[PROBLEM REQUIREMENTS]: Nothing but a number should be given: how many lines in the entries below include the string "Recommended".

[RECORDS TO USE]:
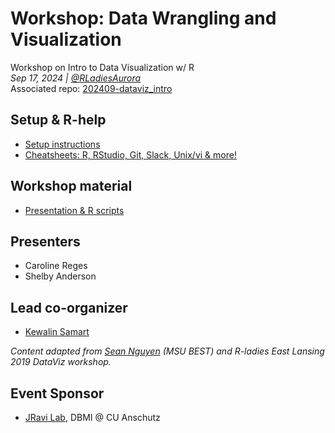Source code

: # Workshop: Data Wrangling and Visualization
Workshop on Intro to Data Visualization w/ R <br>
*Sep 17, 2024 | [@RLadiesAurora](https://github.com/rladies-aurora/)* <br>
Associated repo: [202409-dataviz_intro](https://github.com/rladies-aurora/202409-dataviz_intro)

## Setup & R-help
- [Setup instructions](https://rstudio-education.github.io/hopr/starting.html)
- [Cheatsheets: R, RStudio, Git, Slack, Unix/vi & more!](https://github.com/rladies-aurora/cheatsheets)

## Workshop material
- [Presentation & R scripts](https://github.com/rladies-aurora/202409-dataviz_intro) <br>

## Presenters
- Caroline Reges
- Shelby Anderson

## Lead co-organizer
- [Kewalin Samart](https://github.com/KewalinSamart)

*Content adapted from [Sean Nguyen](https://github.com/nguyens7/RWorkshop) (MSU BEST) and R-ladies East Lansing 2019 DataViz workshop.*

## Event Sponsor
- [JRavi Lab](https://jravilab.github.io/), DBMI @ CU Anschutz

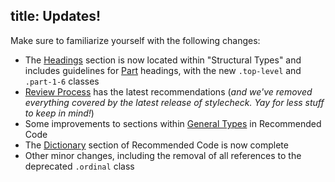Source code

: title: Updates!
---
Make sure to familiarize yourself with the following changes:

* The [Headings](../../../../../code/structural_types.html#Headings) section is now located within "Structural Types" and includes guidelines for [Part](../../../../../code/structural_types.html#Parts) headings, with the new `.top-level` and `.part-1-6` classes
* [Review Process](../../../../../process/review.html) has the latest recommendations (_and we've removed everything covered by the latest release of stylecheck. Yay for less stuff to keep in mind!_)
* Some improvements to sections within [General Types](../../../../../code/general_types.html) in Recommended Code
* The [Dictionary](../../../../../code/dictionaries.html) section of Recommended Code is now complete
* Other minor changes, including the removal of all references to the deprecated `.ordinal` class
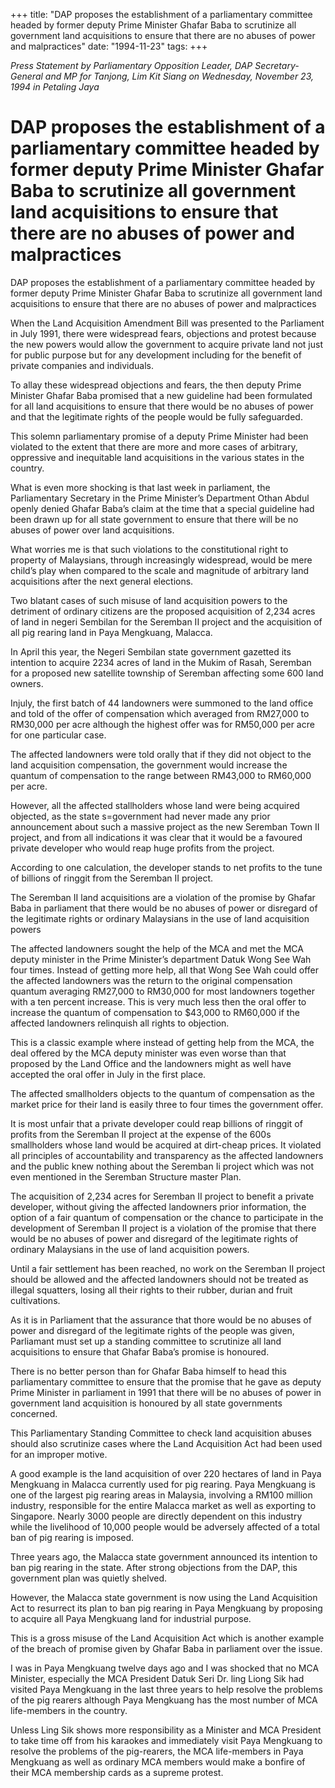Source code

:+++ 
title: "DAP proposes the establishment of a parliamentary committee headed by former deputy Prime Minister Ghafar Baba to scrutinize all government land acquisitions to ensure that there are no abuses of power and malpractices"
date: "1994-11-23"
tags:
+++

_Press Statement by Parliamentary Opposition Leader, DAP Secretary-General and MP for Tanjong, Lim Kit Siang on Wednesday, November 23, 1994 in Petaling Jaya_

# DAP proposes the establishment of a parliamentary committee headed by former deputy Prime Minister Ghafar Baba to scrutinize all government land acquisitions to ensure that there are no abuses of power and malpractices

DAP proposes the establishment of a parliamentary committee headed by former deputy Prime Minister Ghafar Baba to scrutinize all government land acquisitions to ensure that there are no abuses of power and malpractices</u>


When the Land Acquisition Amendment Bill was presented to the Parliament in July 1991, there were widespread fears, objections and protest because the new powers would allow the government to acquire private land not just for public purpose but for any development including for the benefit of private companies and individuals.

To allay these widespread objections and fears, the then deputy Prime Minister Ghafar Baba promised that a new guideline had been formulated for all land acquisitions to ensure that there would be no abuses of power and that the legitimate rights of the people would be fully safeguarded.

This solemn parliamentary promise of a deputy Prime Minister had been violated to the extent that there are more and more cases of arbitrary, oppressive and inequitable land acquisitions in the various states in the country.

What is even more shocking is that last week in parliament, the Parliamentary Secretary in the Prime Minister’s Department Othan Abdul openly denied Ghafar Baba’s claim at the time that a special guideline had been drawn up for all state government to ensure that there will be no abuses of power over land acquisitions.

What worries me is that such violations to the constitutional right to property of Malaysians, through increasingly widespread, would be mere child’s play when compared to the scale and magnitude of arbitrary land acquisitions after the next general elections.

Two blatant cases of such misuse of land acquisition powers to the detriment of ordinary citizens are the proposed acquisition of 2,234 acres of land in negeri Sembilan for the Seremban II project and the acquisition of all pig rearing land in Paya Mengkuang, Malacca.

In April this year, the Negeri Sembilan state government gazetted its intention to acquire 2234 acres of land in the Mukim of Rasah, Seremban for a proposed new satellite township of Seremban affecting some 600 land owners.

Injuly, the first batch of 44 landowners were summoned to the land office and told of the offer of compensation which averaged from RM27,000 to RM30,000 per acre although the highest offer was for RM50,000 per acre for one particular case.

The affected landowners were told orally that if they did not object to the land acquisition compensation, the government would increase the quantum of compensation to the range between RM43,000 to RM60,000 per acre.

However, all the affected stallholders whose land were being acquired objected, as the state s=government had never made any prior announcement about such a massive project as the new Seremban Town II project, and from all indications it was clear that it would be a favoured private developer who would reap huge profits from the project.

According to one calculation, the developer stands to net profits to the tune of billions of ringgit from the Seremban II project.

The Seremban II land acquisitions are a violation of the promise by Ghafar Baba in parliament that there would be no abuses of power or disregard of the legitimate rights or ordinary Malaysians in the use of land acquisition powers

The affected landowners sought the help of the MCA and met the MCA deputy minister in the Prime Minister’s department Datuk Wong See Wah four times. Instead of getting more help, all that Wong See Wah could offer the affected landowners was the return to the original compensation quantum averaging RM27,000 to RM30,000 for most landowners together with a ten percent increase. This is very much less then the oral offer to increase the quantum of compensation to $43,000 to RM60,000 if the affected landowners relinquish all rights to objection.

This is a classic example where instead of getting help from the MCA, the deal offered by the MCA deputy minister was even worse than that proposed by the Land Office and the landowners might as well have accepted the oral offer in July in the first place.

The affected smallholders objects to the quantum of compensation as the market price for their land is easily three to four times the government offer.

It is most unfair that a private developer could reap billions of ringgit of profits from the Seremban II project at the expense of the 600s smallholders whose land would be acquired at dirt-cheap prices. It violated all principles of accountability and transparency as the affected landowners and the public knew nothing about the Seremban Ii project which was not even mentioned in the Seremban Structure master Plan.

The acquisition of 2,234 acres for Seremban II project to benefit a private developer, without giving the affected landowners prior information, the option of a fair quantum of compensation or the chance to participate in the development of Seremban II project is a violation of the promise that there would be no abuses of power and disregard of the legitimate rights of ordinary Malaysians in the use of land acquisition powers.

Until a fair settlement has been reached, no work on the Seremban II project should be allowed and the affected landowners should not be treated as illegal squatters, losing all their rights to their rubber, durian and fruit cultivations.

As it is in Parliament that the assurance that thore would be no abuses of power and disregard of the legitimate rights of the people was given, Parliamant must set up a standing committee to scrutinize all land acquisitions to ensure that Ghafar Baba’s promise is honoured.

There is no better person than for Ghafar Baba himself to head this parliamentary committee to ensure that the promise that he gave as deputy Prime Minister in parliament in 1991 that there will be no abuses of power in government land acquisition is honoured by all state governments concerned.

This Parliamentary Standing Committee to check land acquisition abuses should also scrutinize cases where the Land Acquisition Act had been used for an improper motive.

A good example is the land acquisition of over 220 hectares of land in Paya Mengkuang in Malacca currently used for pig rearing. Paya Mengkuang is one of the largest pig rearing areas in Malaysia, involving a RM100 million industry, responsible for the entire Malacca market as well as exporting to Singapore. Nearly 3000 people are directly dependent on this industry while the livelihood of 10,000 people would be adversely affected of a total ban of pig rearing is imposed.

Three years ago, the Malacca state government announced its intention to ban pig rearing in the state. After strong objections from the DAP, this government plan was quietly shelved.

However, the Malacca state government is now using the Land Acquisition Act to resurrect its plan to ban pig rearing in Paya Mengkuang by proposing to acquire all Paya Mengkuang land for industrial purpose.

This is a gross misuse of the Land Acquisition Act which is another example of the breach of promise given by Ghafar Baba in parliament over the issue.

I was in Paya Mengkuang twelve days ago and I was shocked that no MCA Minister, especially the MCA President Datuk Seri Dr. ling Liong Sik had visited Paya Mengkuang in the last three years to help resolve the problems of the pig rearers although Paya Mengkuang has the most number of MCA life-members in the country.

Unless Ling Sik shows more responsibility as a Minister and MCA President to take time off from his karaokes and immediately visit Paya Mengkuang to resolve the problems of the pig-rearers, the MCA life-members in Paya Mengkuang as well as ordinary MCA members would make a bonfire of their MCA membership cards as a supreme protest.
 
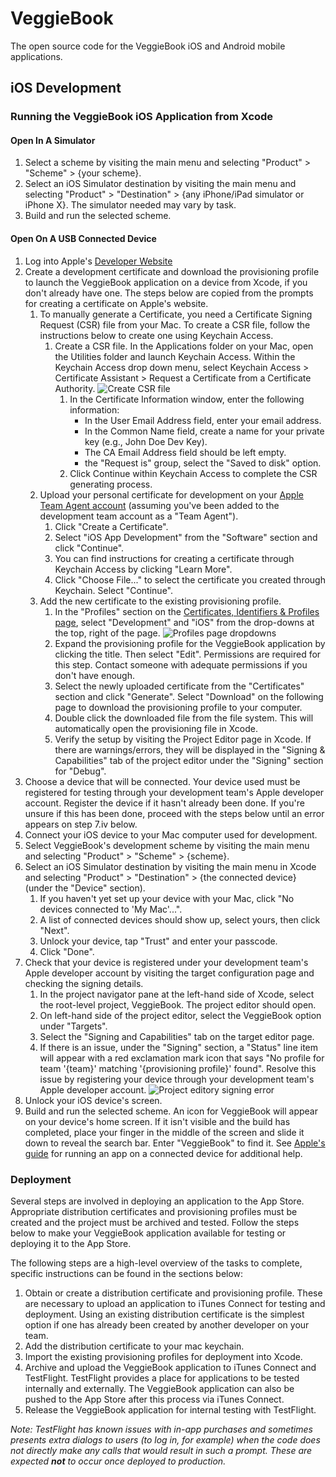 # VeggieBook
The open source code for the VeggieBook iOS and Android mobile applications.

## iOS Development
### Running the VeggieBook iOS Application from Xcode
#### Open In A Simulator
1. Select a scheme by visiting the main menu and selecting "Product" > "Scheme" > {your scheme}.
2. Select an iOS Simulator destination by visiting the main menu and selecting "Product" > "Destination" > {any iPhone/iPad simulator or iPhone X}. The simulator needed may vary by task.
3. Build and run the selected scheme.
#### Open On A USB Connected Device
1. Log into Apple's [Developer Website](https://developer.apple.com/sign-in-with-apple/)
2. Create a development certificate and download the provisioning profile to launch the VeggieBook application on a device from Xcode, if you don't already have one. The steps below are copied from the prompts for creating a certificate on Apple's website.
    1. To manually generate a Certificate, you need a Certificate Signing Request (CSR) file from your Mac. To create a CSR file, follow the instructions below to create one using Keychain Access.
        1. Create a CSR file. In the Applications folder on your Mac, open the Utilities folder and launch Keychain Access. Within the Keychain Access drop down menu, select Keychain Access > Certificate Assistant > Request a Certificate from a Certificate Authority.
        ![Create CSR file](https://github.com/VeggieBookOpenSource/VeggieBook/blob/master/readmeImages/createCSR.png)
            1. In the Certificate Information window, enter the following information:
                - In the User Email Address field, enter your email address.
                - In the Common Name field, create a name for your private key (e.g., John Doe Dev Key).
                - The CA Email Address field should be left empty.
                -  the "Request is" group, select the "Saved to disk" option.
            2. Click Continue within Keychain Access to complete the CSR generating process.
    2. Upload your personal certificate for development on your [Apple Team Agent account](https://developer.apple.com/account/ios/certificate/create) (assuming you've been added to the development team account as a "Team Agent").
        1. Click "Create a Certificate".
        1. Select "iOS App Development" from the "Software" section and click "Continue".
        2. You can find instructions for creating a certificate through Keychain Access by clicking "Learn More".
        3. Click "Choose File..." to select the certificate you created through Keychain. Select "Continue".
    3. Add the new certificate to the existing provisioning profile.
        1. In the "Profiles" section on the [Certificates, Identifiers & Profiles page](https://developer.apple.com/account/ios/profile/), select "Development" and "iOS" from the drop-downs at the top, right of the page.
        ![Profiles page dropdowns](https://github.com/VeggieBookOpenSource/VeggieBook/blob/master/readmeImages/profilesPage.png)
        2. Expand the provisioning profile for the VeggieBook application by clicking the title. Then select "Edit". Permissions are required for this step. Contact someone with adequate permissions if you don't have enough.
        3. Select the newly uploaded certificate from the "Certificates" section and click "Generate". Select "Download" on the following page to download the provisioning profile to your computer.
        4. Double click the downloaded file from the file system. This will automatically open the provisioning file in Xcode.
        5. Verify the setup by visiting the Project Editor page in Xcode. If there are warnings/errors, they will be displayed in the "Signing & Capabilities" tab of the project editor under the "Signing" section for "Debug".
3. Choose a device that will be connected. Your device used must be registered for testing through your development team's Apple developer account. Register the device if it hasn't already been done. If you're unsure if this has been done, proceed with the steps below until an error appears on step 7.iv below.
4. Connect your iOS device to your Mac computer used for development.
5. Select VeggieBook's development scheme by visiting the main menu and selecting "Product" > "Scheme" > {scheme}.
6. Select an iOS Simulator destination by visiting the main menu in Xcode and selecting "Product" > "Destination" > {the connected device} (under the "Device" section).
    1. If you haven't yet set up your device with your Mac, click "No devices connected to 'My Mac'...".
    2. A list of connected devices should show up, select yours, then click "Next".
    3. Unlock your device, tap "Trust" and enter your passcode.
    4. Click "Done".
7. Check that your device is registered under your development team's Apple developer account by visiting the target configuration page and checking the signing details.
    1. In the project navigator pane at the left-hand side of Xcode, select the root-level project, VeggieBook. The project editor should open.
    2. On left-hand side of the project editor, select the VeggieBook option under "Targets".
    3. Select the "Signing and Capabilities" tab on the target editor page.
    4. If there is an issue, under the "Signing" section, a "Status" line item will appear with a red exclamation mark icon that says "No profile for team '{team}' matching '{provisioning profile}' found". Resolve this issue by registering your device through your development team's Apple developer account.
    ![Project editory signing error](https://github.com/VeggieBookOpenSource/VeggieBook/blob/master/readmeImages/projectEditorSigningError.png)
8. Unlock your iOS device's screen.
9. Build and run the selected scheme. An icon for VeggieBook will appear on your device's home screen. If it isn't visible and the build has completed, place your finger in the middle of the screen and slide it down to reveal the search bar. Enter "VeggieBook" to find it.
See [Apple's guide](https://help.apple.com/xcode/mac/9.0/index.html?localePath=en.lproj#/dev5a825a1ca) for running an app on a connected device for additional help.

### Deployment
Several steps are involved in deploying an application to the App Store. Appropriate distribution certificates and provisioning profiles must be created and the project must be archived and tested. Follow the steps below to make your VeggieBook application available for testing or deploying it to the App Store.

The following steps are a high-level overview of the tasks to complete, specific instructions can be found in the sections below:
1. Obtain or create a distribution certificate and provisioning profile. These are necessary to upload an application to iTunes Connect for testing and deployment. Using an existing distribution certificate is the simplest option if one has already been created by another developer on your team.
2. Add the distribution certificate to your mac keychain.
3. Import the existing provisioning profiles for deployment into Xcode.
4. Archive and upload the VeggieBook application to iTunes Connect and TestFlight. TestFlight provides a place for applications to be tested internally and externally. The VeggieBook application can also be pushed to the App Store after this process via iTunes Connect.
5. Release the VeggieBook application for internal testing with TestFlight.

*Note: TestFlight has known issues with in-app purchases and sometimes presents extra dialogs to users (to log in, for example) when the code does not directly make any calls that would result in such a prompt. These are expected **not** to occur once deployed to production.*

[WORKED SOLUTION]: 2